I’ve always got some nerdy Wikipedia project going. I think improving Wikipedia’s coverage of marginalized voices is worthwhile work, even as I understand and agree with many of the criticisms of the place. My most recent project was to look at the list of African American librarians (108 in total) and try to add as many photographs as I could (41, many articles already had images) to articles that didn’t have one. This is tricky work, because you can usually only add images that have free licenses–either public domain, or certain Creative Commons licenses. These can be hard to find.
However, there is a very useful loophole which is that if you are adding an image to Wikipedia–and not Wikimedia Commons where most image uploads happen–you can take a copyrighted image, shrink it to a small, low-resolution size, and use it to illustrate a page of someone who is deceased. Here’s a page that explains it but it’s a lot of reading. There are similar fair use exemptions for logos, cover art, and a few other categories; this is just about images of people. Here’s a short explainer.
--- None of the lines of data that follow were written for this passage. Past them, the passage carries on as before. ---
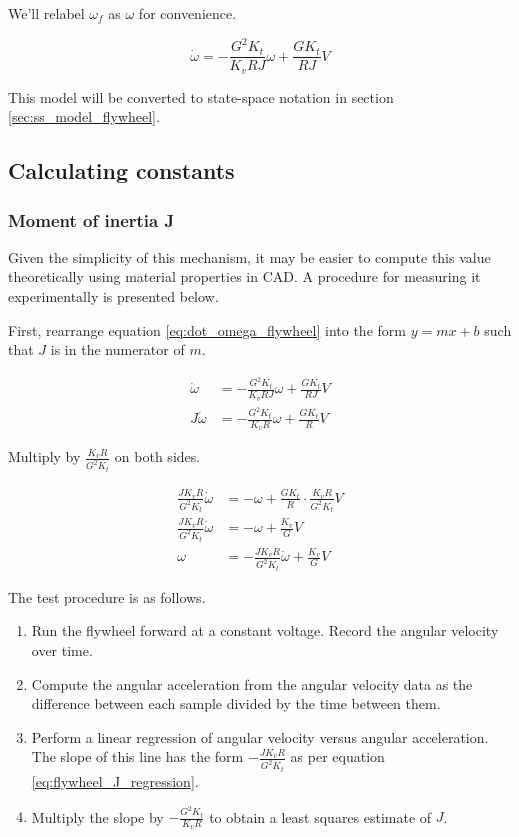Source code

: We'll relabel $\omega_f$ as $\omega$ for convenience.

\begin{equation}
  \dot{\omega} = -\frac{G^2 K_t}{K_v RJ} \omega + \frac{G K_t}{RJ} V
    \label{eq:dot_omega_flywheel}
\end{equation}

This model will be converted to state-space notation in section
\ref{sec:ss_model_flywheel}.

\subsection{Calculating constants}

\subsubsection{Moment of inertia J}

Given the simplicity of this mechanism, it may be easier to compute this value
theoretically using material properties in CAD. A procedure for measuring it
experimentally is presented below.

First, rearrange equation \eqref{eq:dot_omega_flywheel} into the form
$y = mx + b$ such that $J$ is in the numerator of $m$.

\begin{align*}
  \dot{\omega} &= -\frac{G^2 K_t}{K_v RJ} \omega + \frac{G K_t}{RJ} V \\
  J\dot{\omega} &= -\frac{G^2 K_t}{K_v R} \omega + \frac{G K_t}{R} V
\end{align*}

Multiply by $\frac{K_v R}{G^2 K_t}$ on both sides.

\begin{align}
  \frac{J K_v R}{G^2 K_t} \dot{\omega} &= -\omega + \frac{G K_t}{R} \cdot
    \frac{K_v R}{G^2 K_t} V \nonumber \\
  \frac{J K_v R}{G^2 K_t} \dot{\omega} &= -\omega + \frac{K_v}{G} V \nonumber \\
  \omega &= -\frac{J K_v R}{G^2 K_t} \dot{\omega} + \frac{K_v}{G} V
    \label{eq:flywheel_J_regression}
\end{align}

The test procedure is as follows.

\begin{enumerate}
  \item Run the flywheel forward at a constant voltage. Record the angular
    velocity over time.
  \item Compute the angular acceleration from the angular velocity data as the
    difference between each sample divided by the time between them.
  \item Perform a linear regression of angular velocity versus angular
    acceleration. The slope of this line has the form $-\frac{J K_v R}{G^2 K_t}$
    as per equation \eqref{eq:flywheel_J_regression}.
  \item Multiply the slope by $-\frac{G^2 K_t}{K_v R}$ to obtain a least squares
    estimate of $J$.
\end{enumerate}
- Identify a deceased person’s Wikipedia page with no image. The person’s biography must specifically mention that they are no longer alive, or have a death date. This only works for a single image on a person’s page used to identify them.
- Find an image of the person from a place that is not in the business of selling images (i.e. not Getty Images). I usually start with Google Images and branch out from there. For women especially, you may need to search under their married and maiden name, or try different combinations including their middle names. For African American librarians, it was gratifying to see so many library archives and blogs which had images of the librarians I was looking for, usually telling their stories.
- Take a tight-ish headshot crop of the image. Adjust the dimensions so that the longest side is no more than about 200 pixels and the resolution is at 72 DPI. The rule of thumb is no more than 100,000 pixels. The good news is, if you mess this up, a bot will fix it for you. On a Mac, the Preview application can do this. GIMP is other image editing software that can do this. You can do this on Windows using Paint or other 3rd party software.
- Go to Wikipedia’s upload file page. If you want a guided experience, click the lower of the two buttons which says Upload a non-free file. Otherwise click Plain form for local uploads, and go to the next step.
- Choose the file you want to upload. Give the file a sense-making name, usually the name of the person with the proper file extension. Here’s an example: Thomas_Fountain_Blue.png. If there’s already a file with that name, the page will tell you.
- The Summary section needs to include your fair use justification. You can see the one I used for Thomas Fountain Blue above. My best advice is to click “edit source” next to the Summary on that image, copy the Non-free use rationale and adjust it to suit your image. You can also fill in the boxes on the guided form to do the same thing. Keep in mind you do not need to know the answers to all the questions in order for your fair use justification to be acceptable. A few notes:
- Source is where the image originated, if you know it
- Immediate Source is where YOU got it and can include a URL, something more specific than just saying “Google Images”
- Author is who took the photograph, if known
- Article needs to be the exact title of the article as it appears on Wikipedia, so if the article is John C. Tyson (librarian), put that in
- The rest of it can stay as-is, make sure you include at least the year the person died in the last section
- In the Licensing pulldown underneath the Summary box, select deceased person. This will add the text block that is shown. Looks scary but isn’t really.
- Hit the Upload file button and upload your file.
Congratulations, your image is now on Wikipedia! Before you wrap up, make sure to add the image to the person’s Wikipedia page.